Globalisation has created an environment where international expertise and linkages have become de rigueur for universities aspiring to world-class status. The idea is that universities must pursue the highest standards of research and, in some cases, teaching, and that international experience and expertise are very helpful to achieve these goals.
IACs are seen as a way of obtaining relevant global knowledge about how best to organise and build top research-intensive universities.
An IAC shows that the university has a cosmopolitan outlook, that it receives advice from top university leaders and scholars from world-class institutions and that it can 'benchmark' itself with the best international practices.
Some feel that they need an IAC because their peer universities have them. Most want to take advantage of the prestige of the IAC members and hope that those members will be informal ambassadors for their universities internationally.
IACs: What they are and how they work
Research we recently conducted sheds light on international advisory councils. IACs can be seen as a contribution to the internationalisation of academic governance, although in no case do councils have actual decision-making roles.
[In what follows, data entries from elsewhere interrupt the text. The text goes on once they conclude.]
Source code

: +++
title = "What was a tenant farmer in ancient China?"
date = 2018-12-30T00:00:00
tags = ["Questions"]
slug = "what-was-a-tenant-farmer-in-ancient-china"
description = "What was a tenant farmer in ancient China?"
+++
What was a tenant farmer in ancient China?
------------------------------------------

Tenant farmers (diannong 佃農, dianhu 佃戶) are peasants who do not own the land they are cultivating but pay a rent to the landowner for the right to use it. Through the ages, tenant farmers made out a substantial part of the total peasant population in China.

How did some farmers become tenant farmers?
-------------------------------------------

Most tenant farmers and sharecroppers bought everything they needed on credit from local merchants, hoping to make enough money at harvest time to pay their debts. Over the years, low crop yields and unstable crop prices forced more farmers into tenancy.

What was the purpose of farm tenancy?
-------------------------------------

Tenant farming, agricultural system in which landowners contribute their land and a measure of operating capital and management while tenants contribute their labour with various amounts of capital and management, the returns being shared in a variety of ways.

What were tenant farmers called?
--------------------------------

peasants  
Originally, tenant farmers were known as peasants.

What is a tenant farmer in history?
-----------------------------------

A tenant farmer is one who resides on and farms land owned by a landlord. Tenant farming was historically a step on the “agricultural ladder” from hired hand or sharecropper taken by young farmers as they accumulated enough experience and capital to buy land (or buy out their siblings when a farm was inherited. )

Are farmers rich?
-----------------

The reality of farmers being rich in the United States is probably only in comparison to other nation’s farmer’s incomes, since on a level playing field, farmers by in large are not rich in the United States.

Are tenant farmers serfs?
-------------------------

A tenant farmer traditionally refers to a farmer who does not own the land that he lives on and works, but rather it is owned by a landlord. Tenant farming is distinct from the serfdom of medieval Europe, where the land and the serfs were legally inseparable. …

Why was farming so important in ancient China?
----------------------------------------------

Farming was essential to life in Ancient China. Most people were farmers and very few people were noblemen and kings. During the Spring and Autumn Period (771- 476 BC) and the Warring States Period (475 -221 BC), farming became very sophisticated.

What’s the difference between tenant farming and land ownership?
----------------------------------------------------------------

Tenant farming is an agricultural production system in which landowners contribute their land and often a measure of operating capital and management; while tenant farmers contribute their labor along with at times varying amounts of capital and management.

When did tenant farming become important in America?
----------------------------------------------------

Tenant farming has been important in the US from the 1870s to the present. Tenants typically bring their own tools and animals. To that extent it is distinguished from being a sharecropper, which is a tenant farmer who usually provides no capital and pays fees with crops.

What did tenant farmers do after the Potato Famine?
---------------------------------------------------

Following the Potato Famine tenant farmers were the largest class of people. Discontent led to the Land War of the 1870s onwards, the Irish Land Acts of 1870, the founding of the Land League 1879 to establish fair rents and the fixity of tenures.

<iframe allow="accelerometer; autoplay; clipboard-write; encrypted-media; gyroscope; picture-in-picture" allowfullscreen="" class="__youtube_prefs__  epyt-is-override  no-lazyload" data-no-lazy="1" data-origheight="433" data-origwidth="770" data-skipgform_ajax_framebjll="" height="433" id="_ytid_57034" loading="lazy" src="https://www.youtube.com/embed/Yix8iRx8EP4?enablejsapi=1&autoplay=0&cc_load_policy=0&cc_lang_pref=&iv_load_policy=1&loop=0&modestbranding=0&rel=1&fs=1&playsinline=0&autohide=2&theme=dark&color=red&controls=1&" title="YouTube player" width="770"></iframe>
Our research found most IACs had between six and 14 members. In order of frequency, IAC members are current or former high-level administrators (usually presidents, rectors or vice-chancellors), higher education researchers or scholars in areas relevant to the university appointing them, individuals with a policy background or industry representatives.
The IAC landscape seems to be heavily dominated by men from Western countries who are, in general, affiliated to prestigious institutions. Both open and fixed terms are prevalent among IACs.
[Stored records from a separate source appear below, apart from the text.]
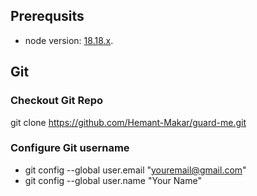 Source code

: ## Prerequsits
- node version: [18.18.x](https://nodejs.org/en/download, "Download Node LTS").
## Git
### Checkout Git Repo
git clone https://github.com/Hemant-Makar/guard-me.git

### Configure Git username
- git config --global user.email "youremail@gmail.com"
- git config --global user.name "Your Name"
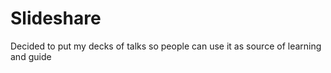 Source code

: # Slideshare

Decided to put my decks of talks so people can use it as source of learning and guide


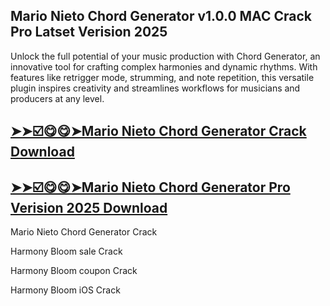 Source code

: ## Mario Nieto Chord Generator v1.0.0 MAC Crack Pro Latset Verision 2025

Unlock the full potential of your music production with Chord Generator, an innovative tool for crafting complex harmonies and dynamic rhythms. With features like retrigger mode, strumming, and note repetition, this versatile plugin inspires creativity and streamlines workflows for musicians and producers at any level.

## [➤➤☑️😋😋➤Mario Nieto Chord Generator Crack Download](https://freecrackdownloads.org/after-verification-click-go-to-download-page/)

## [➤➤☑️😋😋➤Mario Nieto Chord Generator Pro Verision 2025 Download](https://freecrackdownloads.org/after-verification-click-go-to-download-page/)

Mario Nieto Chord Generator Crack 

Harmony Bloom sale Crack

Harmony Bloom coupon Crack 

Harmony Bloom iOS Crack 


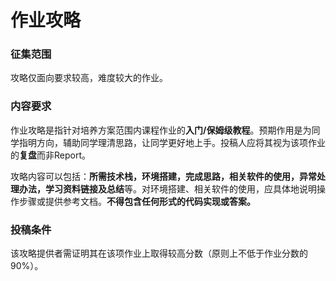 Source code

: # 作业攻略


### 征集范围

攻略仅面向要求较高，难度较大的作业。

### 内容要求

作业攻略是指针对培养方案范围内课程作业的**入门/保姆级教程**。预期作用是为同学指明方向，辅助同学理清思路，让同学更好地上手。投稿人应将其视为该项作业的**复盘**而非Report。

攻略内容可以包括：**所需技术栈，环境搭建，完成思路，相关软件的使用，异常处理办法，学习资料链接及总结**等。对环境搭建、相关软件的使用，应具体地说明操作步骤或提供参考文档。**不得包含任何形式的代码实现或答案。**

### 投稿条件

该攻略提供者需证明其在该项作业上取得较高分数（原则上不低于作业分数的90%）。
Several IAC members have had some relationship with the university before they are appointed – through social networks, having spoken at the institution or other contacts.
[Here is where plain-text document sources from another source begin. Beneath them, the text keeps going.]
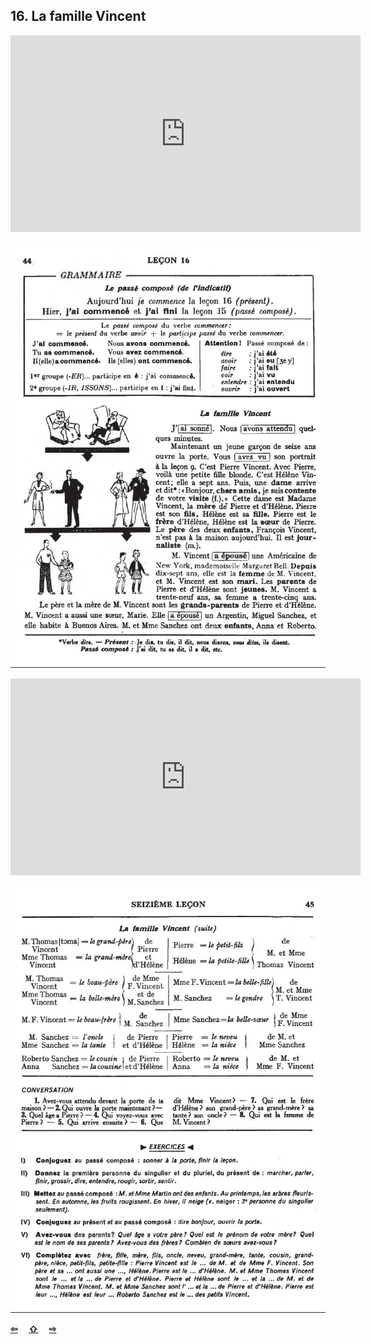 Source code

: ## 16. La famille Vincent

<iframe width="560" height="315" src="https://www.youtube.com/embed/SMWhkK4EqrM" frameborder="0" allow="accelerometer; autoplay; encrypted-media; gyroscope; picture-in-picture" allowfullscreen></iframe>

![16A](img/16A.JPG)

<iframe width="560" height="315" src="https://www.youtube.com/embed/-uuF6M-Wn-s" frameborder="0" allow="accelerometer; autoplay; encrypted-media; gyroscope; picture-in-picture" allowfullscreen></iframe>

![16B](img/16B.JPG)

<p style='font-weight:bolder'>
  <a href='15.html' title='Önceki sayfa'>⇦</a>&emsp;
  <a href='..' title='Ana sayfa'>⇧</a>&emsp;
  <a href='17.html' title='Sonraki sayfa'>⇨</a>
</p>
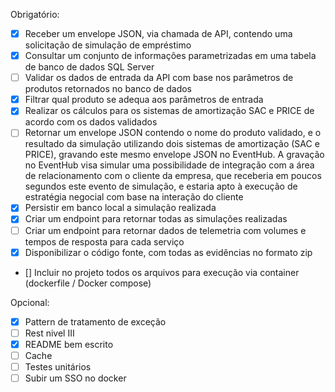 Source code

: Obrigatório:

- [x] Receber um envelope JSON, via chamada de API, contendo uma solicitação de simulação de empréstimo
- [x] Consultar um conjunto de informações parametrizadas em uma tabela de banco de dados SQL Server
- [ ] Validar os dados de entrada da API com base nos parâmetros de produtos retornados no banco de dados
- [x] Filtrar qual produto se adequa aos parâmetros de entrada
- [x] Realizar os cálculos para os sistemas de amortização SAC e PRICE de acordo com os dados validados
- [ ] Retornar um envelope JSON contendo o nome do produto validado, e o resultado da simulação utilizando dois sistemas de amortização (SAC e PRICE), gravando este mesmo envelope JSON no EventHub. A gravação no EventHub visa simular uma possibilidade de integração com a área de relacionamento com o cliente da empresa, que receberia em poucos segundos este evento de simulação, e estaria apto à execução de estratégia negocial com base na interação do cliente
- [x] Persistir em banco local a simulação realizada
- [x] Criar um endpoint para retornar todas as simulações realizadas
- [ ] Criar um endpoint para retornar dados de telemetria com volumes e tempos de resposta para cada serviço
- [x] Disponibilizar o código fonte, com todas as evidências no formato zip
- [] Incluir no projeto todos os arquivos para execução via container (dockerfile / Docker compose)

Opcional:

- [x] Pattern de tratamento de exceção
- [ ] Rest nivel III
- [x] README bem escrito
- [ ] Cache
- [ ] Testes unitários
- [ ] Subir um SSO no docker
Members agree to join IACs out of a sense of service and a desire to be helpful. They are sometimes attracted by the specific institution and their relationship to it, the country in which the university is located or a specific field of specialisation that interests them.
Relating to their participation, members identified several themes they found valuable: learning opportunities, academic service and the chance to influence policy and the relationships with other members of the council and colleagues at the university – among others.
Most IACs meet once or twice a year, sometimes with additional virtual meetings. Meetings usually are from one to three days in length – although at least one council meets for a week and asks members to give lectures on campus. Some councils pay members an honorarium, but most seem not to, paying only all the travel expenses of council members.
Meetings typically include the senior leadership group of the sponsoring university working with the IAC members. In some cases, additional faculty and sometimes students are invited to participate. Meetings are generally chaired by the university president, sometimes in collaboration with the IAC chair. Topics include reports on the progress of the university and questions about which the university leadership team would like to consult the IAC.
What they do
As perceived by both IAC members and university sponsors, the main function of IACs is to provide external advice on the design and implementation of the university’s overall strategy. Sometimes, the IAC provides additional services, such as interpreting university initiatives to external constituencies or even to university faculty or others on campus.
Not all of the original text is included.